Most companies importing small volumes of cargo choose to use “less than container” or LCL shipping, where different shippers group goods into a single container. It’s the best transportation method for consignments unable to fill a full general-purpose container.
LCL shipping is also one of the most cost-effective and flexible options available, as you split the expense of the container with other companies and can ship cargo whenever needed. After all, why pay for space you’re not intending to use — or wait to ship your goods?
Pitfalls of LCL Shipping
But for all the flexibility and cost-savings, LCL shipping isn’t without its drawbacks, and the following often top the list:
In LCL Shipping, your shipment is bundled with a number of other small volume shipments.

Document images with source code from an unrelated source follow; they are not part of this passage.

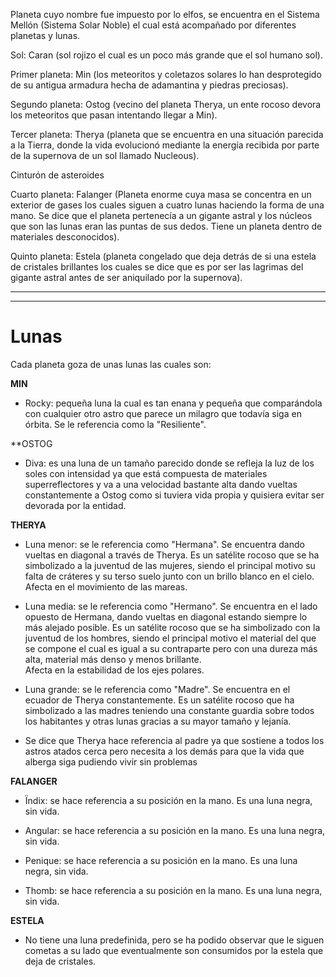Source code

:   Planeta cuyo nombre fue impuesto por lo elfos, se encuentra en el Sistema Mellón (Sistema Solar Noble) el cual está acompañado por diferentes planetas y lunas.

Sol: Caran (sol rojizo el cual es un poco más grande que el sol humano sol).

Primer planeta: Min (los meteoritos y coletazos solares lo han desprotegido de su antigua armadura hecha de adamantina y piedras preciosas).

Segundo planeta: Ostog (vecino del planeta Therya, un ente rocoso devora los meteoritos que pasan intentando llegar a Min).

Tercer planeta: Therya (planeta que se encuentra en una situación parecida a la Tierra, donde la vida evolucionó mediante la energía recibida por parte de la supernova de un sol llamado Nucleous).

Cinturón de asteroides

Cuarto planeta: Falanger (Planeta enorme cuya masa se concentra en un exterior de gases los cuales siguen a cuatro lunas haciendo la forma de una mano. Se dice que el planeta pertenecía a un gigante astral y los núcleos que son las lunas eran las puntas de sus dedos. Tiene un planeta dentro de materiales desconocidos).

Quinto planeta: Estela (planeta congelado que deja detrás de si una estela de cristales brillantes los cuales se dice que es por ser las lagrimas del gigante astral antes de ser aniquilado por la supernova).


-----------------------------------------------------------
-----------------------------------------------------------

# Lunas

Cada planeta goza de unas lunas las cuales son:

**MIN**

- Rocky: pequeña luna la cual es tan enana y pequeña que comparándola con cualquier otro astro que parece un milagro que todavía siga en órbita. Se le referencia como la "Resiliente".


**OSTOG

- Diva: es una luna de un tamaño parecido donde se refleja la luz de los soles con intensidad ya que está compuesta de materiales superreflectores y va a una velocidad bastante alta dando vueltas constantemente a Ostog como si tuviera vida propia y quisiera evitar ser devorada por la entidad.


**THERYA**

- Luna menor: se le referencia como "Hermana". Se encuentra dando vueltas en diagonal a través de Therya. Es un satélite rocoso que se ha simbolizado a la juventud de las mujeres, siendo el principal motivo su falta de cráteres y su terso suelo junto con un brillo blanco en el cielo.
  Afecta en el movimiento de las mareas.

- Luna media: se le referencia como "Hermano". Se encuentra en el lado opuesto de Hermana, dando vueltas en diagonal estando siempre lo más alejado posible. Es un satélite rocoso que se ha simbolizado con la juventud de los hombres, siendo el principal motivo el material del que se compone el cual es igual a su contraparte pero con una dureza más alta, material más denso y menos brillante.   
  Afecta en la estabilidad de los ejes polares.

- Luna grande: se le referencia como "Madre". Se encuentra en el ecuador de Therya constantemente. Es un satélite rocoso que ha simbolizado a las madres teniendo una constante guardia sobre todos los habitantes y otras lunas gracias a su mayor tamaño y lejanía. 

- Se dice que Therya hace referencia al padre ya que sostiene a todos los astros atados cerca pero necesita a los demás para que la vida que alberga siga pudiendo vivir sin problemas


**FALANGER**

- Ïndix: se hace referencia a su posición en la mano. Es una luna negra, sin vida.

- Angular: se hace referencia a su posición en la mano. Es una luna negra, sin vida.

- Penique: se hace referencia a su posición en la mano. Es una luna negra, sin vida.

- Thomb: se hace referencia a su posición en la mano. Es una luna negra, sin vida.


**ESTELA**

- No tiene una luna predefinida, pero se ha podido observar que le siguen cometas a su lado que eventualmente son consumidos por la estela que deja de cristales.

This creates added expense and will cost you more per cubic meter than if you were to ship FCL.
Between destination terminal handling charges (DTHC), warehouse storage fees, delivery, and hosting charges, fees can get high pretty quickly. Keep in mind that every destination will have different fees and charges on their end associated with the import. Depending on the circumstances, you may end up paying the same amount of money to bring a small volume shipment in as you would a large volume one.
There’s always the potential for delays when shipping goods. But with LCL shipping, the risk is much greater, largely due to handling. First, someone must group pieces of cargo together to fill a container. Then, someone must process documents and sort the goods for each small volume shipment once the container arrives — and that’s all before it can be released to the buyer. Each point can cause a delay.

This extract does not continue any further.